After such long hours in hospitals - and over 3 months of such intense care, to know that a simple common cold could possibly land us right back where we started is almost too much to handle. On the flip side, to know that if I can keep up the nutty facade and breast feeding/ pumping as long as is possible gives these little ones a chance to have healthy lungs, fewer allergies and ear infections, better motor and vision skills as well as a host of other benefits fuels me to continue - regardless of social costs.
So, Mary Louise did just fine with her blood tests. We were thankfully the only people there as I intentionally went around closing time; and finally, I managed to allienate the lab personnel enough for them to oagle at our little beauty from a comfortable 5 foot radius. My most important resposibility and greatest joy left the building unscathed - and I took a deep breath in the sunshine once outside. I revelled in her strength and sort of giggled at my "going into battle" approach.
With time, I'm sure it will get easier.
HA - this blog has taken me 2 days to write. I type a sentence, place a paci, type a sentence, change a diaper and so on.
We had a wonderful relaxing day at home - after their up all night crying, pooping, and playing party, both babies were so exhausted that they slept most of last night and David is still having to be disturbed for feeding purposes. Speaking of which, I'm sure many feel it's ridiculous to wake a sleeping baby for feeding. However, when said sleeping baby is just barely 4 pounds and has slept for 5 hours, it becomes necessary for weight gain purposes to wake him. Thankfully, David goes right back to sleep with his full belly and by staying on top of his feedings, I avoid the panic stricken scream of, "I JUST WOKE UP AND I'M STARVING MOM!!!" by the little firecrackers.
We also had the long awaited mom and tot swim time in the tub. I held them in my lap until they got gently acclimated to the warm bath water, then slowly floated them about. David fell asleep and Mary Louise kicked and kicked and kicked - just as she did when I was pregnant. They both seemed so content. It was just wonderful - so simple and so so wonderful.

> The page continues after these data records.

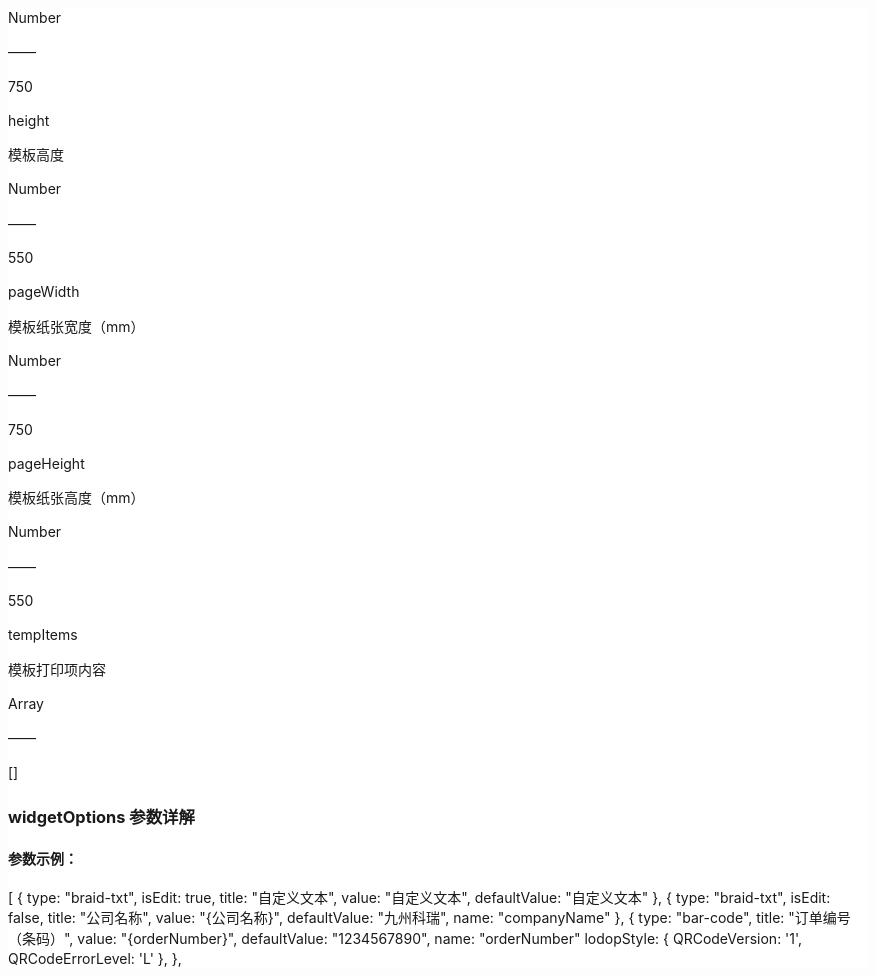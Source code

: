Number

——

750

height

模板高度

Number

——

550

pageWidth

模板纸张宽度（mm）

Number

——

750

pageHeight

模板纸张高度（mm）

Number

——

550

tempItems

模板打印项内容

Array

——

\[\]

### widgetOptions 参数详解

#### 参数示例：

\[
  {
    type: "braid-txt",
    isEdit: true,
    title: "自定义文本",
    value: "自定义文本",
    defaultValue: "自定义文本"
  },
  {
    type: "braid-txt",
    isEdit: false,
    title: "公司名称",
    value: "{公司名称}",
    defaultValue: "九州科瑞",
    name: "companyName"
  },
  {
    type: "bar-code",
    title: "订单编号（条码）",
    value: "{orderNumber}",
    defaultValue: "1234567890",
    name: "orderNumber"
    lodopStyle: { QRCodeVersion: '1', QRCodeErrorLevel: 'L' },
  },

I read to Mary Louise last night. David was already fast asleep as Mary Louise continued to voice her opinion on an apparently to early for her bedtime (um - midnight). So I read Mary Louise The Giving Tree. It has always been a favorite of mine - one of a select and (in my opinion) elite group of books that grows with a person - regardless of age. The simplistic but incredibly insightful words dripping with my own memories of my mom and grandmother's voices flowed calmly and freely as Mary Louise fell fast asleep in my lap. I looked down at her and smiled.
There is no where else in the world I'd rather be.